League of Dragons opens with Napoleon’s forces fleeing through frozen Russia after a catastrophic defeat at the hands of the allied armies. It’s a major victory for everyone who doesn’t want to see Napoleon ruling over Europe, but it’s not the end of the war – especially when Napoleon’s dragon Lien steals a precious egg belonging to Temeraire (the series’ draconic co-protagonist) and fire-breathing Iskierka. The egg, and the creature that hatches from it, could be key to the war effort, and is in any case personally important to Temeraire and Iskierka – so of course it’s up to Temeraire’s Captain Laurence and his crew to get it back.

It’s actually a pretty episodic novel for a series ender. There’s the bitter trek across Russia at the beginning of the book; a stay in a peasant’s house; the rescue expedition itself; a spell in England while Laurence tries to win the allegiance of dragon captains who think poorly of him; and a lot of battlefield action, which involves plenty of military strategy and planning.

The theme running through much of the novel is that of Laurence’s unbending concept of honour: when is it useful, and when is it dangerous? For him, it’s one of the things that keeps military society together: having strict social codes and hierarchies avoids dangerous dissensions in military units, and that’s something Laurence struggles with when multiple dragon captains are placed under his command despite his historical trial for treason. But it can also lead him outside the very social codes it’s established to protect – as when he becomes involved in a duel with a pampered aristocrat; duels are frowned upon for dragon captains because it potentially robs the army of a valuable weapon (one dragon being much more valuable than one person).

This is a discussion that’s been happening throughout the series, though, and I’m not convinced League of Dragons advances it particularly. The episodic form of the novel is potentially more interesting – although, again, previous novels have done this (notably Throne of Jade, one of my favourites). I see lots of Goodreads commenters complaining that League of Dragons isn’t very climactic, but maybe that’s the point?
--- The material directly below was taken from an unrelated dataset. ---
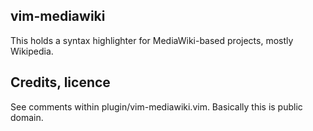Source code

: ## vim-mediawiki

This holds a syntax highlighter for MediaWiki-based projects, mostly Wikipedia.

## Credits, licence

See comments within plugin/vim-mediawiki.vim. Basically this is public domain.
For me, this isn’t a series whose best points are made by big battles and military strategy – it’s about relationships and the different kinds of allegiances people have to each other and their countries and societies, and how and where those allegiances clash. So it makes sense that this last novel would focus on putting its protagonist in all sorts of uncomfortable situations and seeing how he copes with them.

I do think that this novel has less of a focus on colonialism and other social justice issues than the series as a whole does. We see comparatively little of Laurence’s female crew member Emily Roland, and still less of her mother, Admiral Roland. Having said that, we do get flights of Chinese dragons and Napoleon’s wife, the Incan Empress Anahuarque – if not the detailed engagement with their societies that some of the earlier novels have delivered. It’s still great to see these cultures written into Novik’s universe in such a fundamental way, though.

I don’t know that this series particularly stands out for me. I’m fond of it; I love the gentle, caring interactions we get between Laurence and Temeraire (even if I think Novik infantilises the supposedly sentient dragons a little too much to make their case for independence and self-governance entirely credible). And I like the way it engages with Europe’s colonialist history and rewrites marginalised groups into what is in part a military comedy of manners (Laurence’s crew features at various points in the story a Black boy, a female crew member and a canonically gay man). I enjoy its discussion of honour and Novik’s careful depiction of her characters’ various relationships. I think it’s working hard, and largely succeeds in what it’s trying to do. Which – well, I don’t think there’s that much more you can ask for from a series.